¿Qué sería de nosotras sin los hombres?
De nosotras, las mujeres, claro.
Insólita idea, perversa delicatessen elaborada en la cocina de mi cerebro, vesania de mis circuitos axónicos, manufactura de mis desconcertadas neuronas que me ha venido a la cabeza en un totum revolutum, en un extravagante día, si es que los días pueden tener naturaleza cambiante por si mismos.
La culpable de esta conmoción, o mejor dicho, la causante, es la escritora británica Doris Lessing, una mujer de pelo canoso y pequeño tamaño, a la que hoy he descubierto pletórica de colorido y vitalidad, sonriéndome burlona desde la tipografía blanca y gris de la sección de cultura de un diario de tirada nacional.

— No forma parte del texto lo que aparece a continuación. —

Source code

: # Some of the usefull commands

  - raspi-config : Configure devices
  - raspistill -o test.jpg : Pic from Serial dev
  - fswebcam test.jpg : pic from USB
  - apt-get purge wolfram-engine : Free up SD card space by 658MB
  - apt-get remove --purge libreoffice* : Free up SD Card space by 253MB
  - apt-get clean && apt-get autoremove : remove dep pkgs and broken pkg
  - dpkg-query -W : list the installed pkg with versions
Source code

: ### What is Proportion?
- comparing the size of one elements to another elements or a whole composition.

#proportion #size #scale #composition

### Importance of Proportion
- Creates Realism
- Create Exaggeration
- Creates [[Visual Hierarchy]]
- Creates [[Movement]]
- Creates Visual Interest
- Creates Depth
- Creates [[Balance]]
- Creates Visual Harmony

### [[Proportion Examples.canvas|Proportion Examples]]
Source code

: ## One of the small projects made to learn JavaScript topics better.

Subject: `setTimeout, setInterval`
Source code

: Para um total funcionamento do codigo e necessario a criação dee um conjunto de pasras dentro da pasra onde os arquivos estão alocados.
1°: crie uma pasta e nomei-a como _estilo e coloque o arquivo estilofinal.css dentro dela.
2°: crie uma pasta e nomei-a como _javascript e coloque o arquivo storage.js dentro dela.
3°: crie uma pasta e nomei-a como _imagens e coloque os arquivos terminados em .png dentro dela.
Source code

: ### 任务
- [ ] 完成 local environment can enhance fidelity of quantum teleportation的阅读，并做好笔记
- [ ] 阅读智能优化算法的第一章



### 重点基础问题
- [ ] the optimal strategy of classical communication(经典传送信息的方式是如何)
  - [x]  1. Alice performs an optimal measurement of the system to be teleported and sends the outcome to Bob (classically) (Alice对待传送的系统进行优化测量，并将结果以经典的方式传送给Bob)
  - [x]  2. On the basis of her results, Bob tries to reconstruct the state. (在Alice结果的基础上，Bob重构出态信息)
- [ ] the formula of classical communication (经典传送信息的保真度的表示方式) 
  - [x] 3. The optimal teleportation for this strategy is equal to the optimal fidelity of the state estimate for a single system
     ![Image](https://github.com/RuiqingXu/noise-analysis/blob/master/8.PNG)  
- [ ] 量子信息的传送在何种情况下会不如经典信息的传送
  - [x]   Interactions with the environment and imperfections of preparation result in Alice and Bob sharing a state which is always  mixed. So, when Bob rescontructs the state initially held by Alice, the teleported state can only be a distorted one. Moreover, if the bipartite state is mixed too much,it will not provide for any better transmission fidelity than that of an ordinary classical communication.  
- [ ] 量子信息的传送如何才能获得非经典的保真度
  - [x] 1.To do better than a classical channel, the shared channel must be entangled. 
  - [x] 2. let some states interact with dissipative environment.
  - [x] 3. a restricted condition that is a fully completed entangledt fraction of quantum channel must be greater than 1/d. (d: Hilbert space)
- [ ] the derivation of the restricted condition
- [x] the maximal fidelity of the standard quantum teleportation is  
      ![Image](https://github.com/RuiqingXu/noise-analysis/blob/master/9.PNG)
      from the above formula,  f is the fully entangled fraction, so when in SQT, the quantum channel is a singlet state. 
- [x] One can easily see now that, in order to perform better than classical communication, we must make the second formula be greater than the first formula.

Esta anciana con aspecto de niña, poseedora del Premio Príncipe de Asturias de las Letras que le fue concedido en el año 2001, ha sido a su pesar, icono de causas marxistas, anticolonialistas, anti-segregacionistas y feministas. Y aún hoy, con su lado oscuro, gracias a la sombra del “yo que se divierte” como diría el filósofo John Sanford, mantiene intacta la capacidad de provocar, e incluso de escandalizar a sus 88 años. Como siempre.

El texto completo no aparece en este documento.